A number of trailers fell off their foundations and there was substantial window breakage and grocery damage in the valley. Many stores closed temporarily to pick up merchandise and sweep aside broken glass.

A spokesman at the U.S. Naval Air Facility seven miles west of El Centro said there were “a couple of hairline cracks across our runway” and some damage to photographic and electronic equipment at a nearby bombing range. But, he added, it had no effect on operations.

A main Imperial Valley highway, California 86, was closed between Westmorland and El Centro because of damage, and California 98, paralleling the Mexican border, was closed at Ocotillo after the road buckled on an overpass at the junction of that highway and Interstate 8.

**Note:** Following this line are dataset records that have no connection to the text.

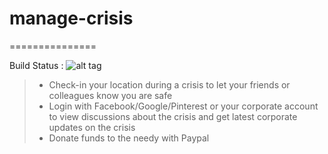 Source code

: # manage-crisis
===============

Build Status : ![alt tag](https://travis-ci.org/shabeermothi/manage-crisis.svg?branch=master)

> - Check-in your location during a crisis to let your friends or colleagues know you are safe
> - Login with Facebook/Google/Pinterest or your corporate account to view discussions about the crisis and get latest corporate updates on the crisis
> - Donate funds to the needy with Paypal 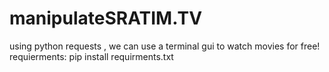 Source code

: ﻿# manipulateSRATIM.TV
 using python requests , we can use a terminal gui to watch movies for free!
 requierments:
 pip install requirments.txt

Authorities at the border crossing between Mexicali and Calexico ordered the U.S. entry station closed until a survey could be made of extensive damage inside the building.

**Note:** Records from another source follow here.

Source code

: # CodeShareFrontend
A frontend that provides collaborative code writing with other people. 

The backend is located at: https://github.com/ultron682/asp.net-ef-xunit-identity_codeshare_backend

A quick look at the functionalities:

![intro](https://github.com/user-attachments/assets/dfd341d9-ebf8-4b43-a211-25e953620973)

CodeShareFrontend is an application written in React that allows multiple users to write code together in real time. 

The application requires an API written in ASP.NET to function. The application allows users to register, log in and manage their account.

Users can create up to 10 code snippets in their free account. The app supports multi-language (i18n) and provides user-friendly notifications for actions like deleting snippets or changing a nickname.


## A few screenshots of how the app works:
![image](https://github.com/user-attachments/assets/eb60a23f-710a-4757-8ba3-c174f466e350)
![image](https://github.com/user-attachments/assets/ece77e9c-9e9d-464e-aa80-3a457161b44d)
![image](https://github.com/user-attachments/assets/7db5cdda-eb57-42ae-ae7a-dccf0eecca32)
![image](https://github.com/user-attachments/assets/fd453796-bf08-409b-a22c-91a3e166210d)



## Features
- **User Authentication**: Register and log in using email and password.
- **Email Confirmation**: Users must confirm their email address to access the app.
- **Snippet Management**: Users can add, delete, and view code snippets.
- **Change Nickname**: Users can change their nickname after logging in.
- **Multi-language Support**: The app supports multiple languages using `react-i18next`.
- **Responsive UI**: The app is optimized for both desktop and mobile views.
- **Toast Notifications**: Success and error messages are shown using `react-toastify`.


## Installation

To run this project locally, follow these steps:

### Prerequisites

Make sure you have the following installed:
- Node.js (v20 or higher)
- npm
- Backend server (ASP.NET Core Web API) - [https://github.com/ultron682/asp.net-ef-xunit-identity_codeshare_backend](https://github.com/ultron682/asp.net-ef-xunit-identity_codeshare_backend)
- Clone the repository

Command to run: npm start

“It just popped the whole building,” Immigration and Naturalization Service Supervisor Windle Roach said of the earthquake. “There was, bang, a whomp, and it startled everyone. The building was immediately cleared out. We’re not answering phones and we’re not going in until they tell us it’s safe.”

In downtown Calexico, which is on the U.S. side of the border, police headquarters called in its entire force to prevent looting. “We had a couple of people who tried to loot merchandise,” said officer B. Ramos. But, he said, they didn’t get away with anything.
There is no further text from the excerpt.